We see no position awarded to the late Watermaster Mr. Chas H. Wilcken,


but suppose that our City Fathers will find a post for him, so that his
valuable services will not be lost. . . . He is a brave and reliable
public officer, and we shall look for his appointment to some position
of honor and trust within the gift of the municipality. (12)

[p.314] The Deseret News had reason to cite Wilcken's bravery. In


August 1883 he had been one of the principals in a most tragic
incident. Marshal Andrew Burt and "Special Police Officer" Wilcken had
been summoned to subdue and take into custody a violent man, drunk, who
was causing a disturbance and threatening citizens with a gun. During
the fray Burt was shot and killed and Wilcken suffered a serious
gunshot wound but nevertheless managed to subdue the gunman. He was
unable, however, to prevent a mob from taking the prisoner from jail
and lynching him. (13)

By May 1884 Wilcken was on regular duty with the Salt Lake City Police
Department. In that capacity he was called upon to arrest two drunken
Idaho politicians who had been causing a disturbance in the Salt Lake
Theatre. Wilcken and several others were sued by the political figures
for defamation of character, among other things, but Wilcken's attorney
successfully pled that he had simply been performing his lawfully
prescribed duties and was therefore immune from suit. (14)

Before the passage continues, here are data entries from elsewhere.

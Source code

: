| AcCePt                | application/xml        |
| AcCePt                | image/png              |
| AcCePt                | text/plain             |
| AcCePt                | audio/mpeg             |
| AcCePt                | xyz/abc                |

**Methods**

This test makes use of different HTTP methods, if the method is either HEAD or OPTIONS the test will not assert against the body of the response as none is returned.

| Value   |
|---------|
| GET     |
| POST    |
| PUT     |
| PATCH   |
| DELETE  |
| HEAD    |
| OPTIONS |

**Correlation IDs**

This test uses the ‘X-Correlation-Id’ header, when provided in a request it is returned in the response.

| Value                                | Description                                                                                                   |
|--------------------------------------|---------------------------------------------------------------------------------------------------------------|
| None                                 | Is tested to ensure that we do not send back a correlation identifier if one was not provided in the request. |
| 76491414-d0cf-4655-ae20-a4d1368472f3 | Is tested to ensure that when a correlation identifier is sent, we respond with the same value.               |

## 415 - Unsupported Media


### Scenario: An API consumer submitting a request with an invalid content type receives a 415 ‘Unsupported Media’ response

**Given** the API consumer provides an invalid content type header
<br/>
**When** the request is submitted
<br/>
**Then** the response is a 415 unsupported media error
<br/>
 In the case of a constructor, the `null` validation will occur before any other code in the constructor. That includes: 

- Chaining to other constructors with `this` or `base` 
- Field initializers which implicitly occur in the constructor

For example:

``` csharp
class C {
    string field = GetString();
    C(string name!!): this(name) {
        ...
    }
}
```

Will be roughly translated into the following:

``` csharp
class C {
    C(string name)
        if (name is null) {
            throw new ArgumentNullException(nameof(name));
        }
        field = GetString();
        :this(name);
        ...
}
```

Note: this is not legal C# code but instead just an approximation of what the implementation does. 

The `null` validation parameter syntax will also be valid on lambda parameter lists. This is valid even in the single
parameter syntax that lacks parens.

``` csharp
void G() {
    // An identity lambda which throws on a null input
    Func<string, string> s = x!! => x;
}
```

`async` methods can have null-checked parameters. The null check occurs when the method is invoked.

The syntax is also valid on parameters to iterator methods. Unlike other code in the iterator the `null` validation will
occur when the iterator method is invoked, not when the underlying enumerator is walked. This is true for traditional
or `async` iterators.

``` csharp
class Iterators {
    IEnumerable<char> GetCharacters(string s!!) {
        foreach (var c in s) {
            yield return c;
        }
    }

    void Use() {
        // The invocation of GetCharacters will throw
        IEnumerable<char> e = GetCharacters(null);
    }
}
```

Wilcken continued to protect the weal of the community, both public and
Saintly. In January 1885 he, L. John Nuttall, H. C. Barrell, and
President John Taylor took the Mormon church "underground" as the
federal campaign against the church entered its most intense phase.
This began one of the most exciting periods in his life. The duties he
performed, the risks he took, and the success of his efforts are proof
of his devotion and loyalty to his church and its leaders.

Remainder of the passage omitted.